[Recorded data]

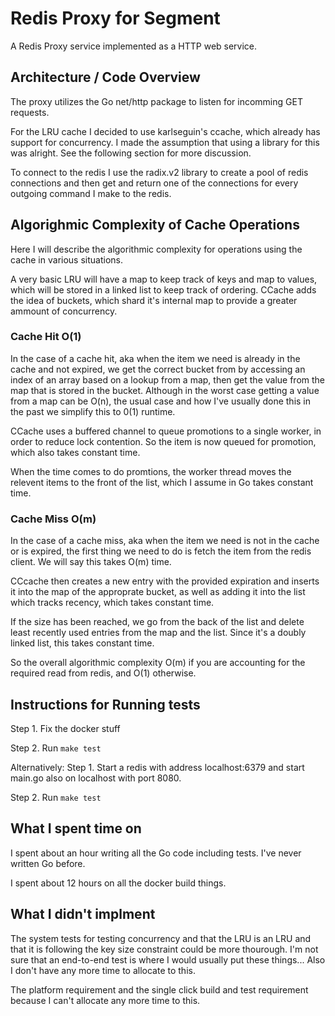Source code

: # Redis Proxy for Segment

A Redis Proxy service implemented as a HTTP web service.

## Architecture / Code Overview

The proxy utilizes the Go net/http package to listen for incomming GET requests.

For the LRU cache I decided to use karlseguin's ccache, which already has support for concurrency. I made the assumption that using a library for this was alright. See the following section for more discussion.

To connect to the redis I use the radix.v2 library to create a pool of redis connections and then get and return one of the connections for every outgoing command I make to the redis.

## Algorighmic Complexity of Cache Operations

Here I will describe the algorithmic complexity for operations using the cache in various situations.

A very basic LRU will have a map to keep track of keys and map to values, which will be stored in a linked list to keep track of ordering. CCache adds the idea of buckets, which shard it's internal map to provide a greater ammount of concurrency. 

### Cache Hit O(1)

In the case of a cache hit, aka when the item we need is already in the cache and not expired, we get the correct bucket from by accessing an index of an array based on a lookup from a map, then get the value from the map that is stored in the bucket. Although in the worst case getting a value from a map can be O(n), the usual case and how I've usually done this in the past we simplify this to 0(1) runtime.

CCache uses a buffered channel to queue promotions to a single worker, in order to reduce lock contention. So the item is now queued for promotion, which also takes constant time.

When the time comes to do promtions, the worker thread moves the relevent items to the front of the list, which I assume in Go takes constant time.

### Cache Miss O(m)

In the case of a cache miss, aka when the item we need is not in the cache or is expired, the first thing we need to do is fetch the item from the redis client. We will say this takes O(m) time.

CCcache then creates a new entry with the provided expiration and inserts it into the map of the approprate bucket, as well as adding it into the list which tracks recency, which takes constant time.

If the size has been reached, we go from the back of the list and delete least recently used entries from the map and the list. Since it's a doubly linked list, this takes constant time.

So the overall algorithmic complexity O(m) if you are accounting for the required read from redis, and O(1) otherwise.

## Instructions for Running tests

Step 1. Fix the docker stuff

Step 2. Run `make test`

Alternatively:
Step 1. Start a redis with address localhost:6379 and start main.go also on localhost with port 8080.

Step 2. Run `make test`

## What I spent time on

I spent about an hour writing all the Go code including tests. I've never written Go before.

I spent about 12 hours on all the docker build things.

## What I didn't implment

The system tests for testing concurrency and that the LRU is an LRU and that it is following the key size constraint could be more thourough. I'm not sure that an end-to-end test is where I would usually put these things... Also I don't have any more time to allocate to this.

The platform requirement and the single click build and test requirement because I can't allocate any more time to this.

TASK INSTRUCTIONS: Please extract exactly the lines of the data, from the first through the line containing "Here I will", and add no pictures to the copy.

RESPONSE:
Source code

: # Redis Proxy for Segment

A Redis Proxy service implemented as a HTTP web service.

## Architecture / Code Overview

The proxy utilizes the Go net/http package to listen for incomming GET requests.

For the LRU cache I decided to use karlseguin's ccache, which already has support for concurrency. I made the assumption that using a library for this was alright. See the following section for more discussion.

To connect to the redis I use the radix.v2 library to create a pool of redis connections and then get and return one of the connections for every outgoing command I make to the redis.

## Algorighmic Complexity of Cache Operations

Here I will describe the algorithmic complexity for operations using the cache in various situations.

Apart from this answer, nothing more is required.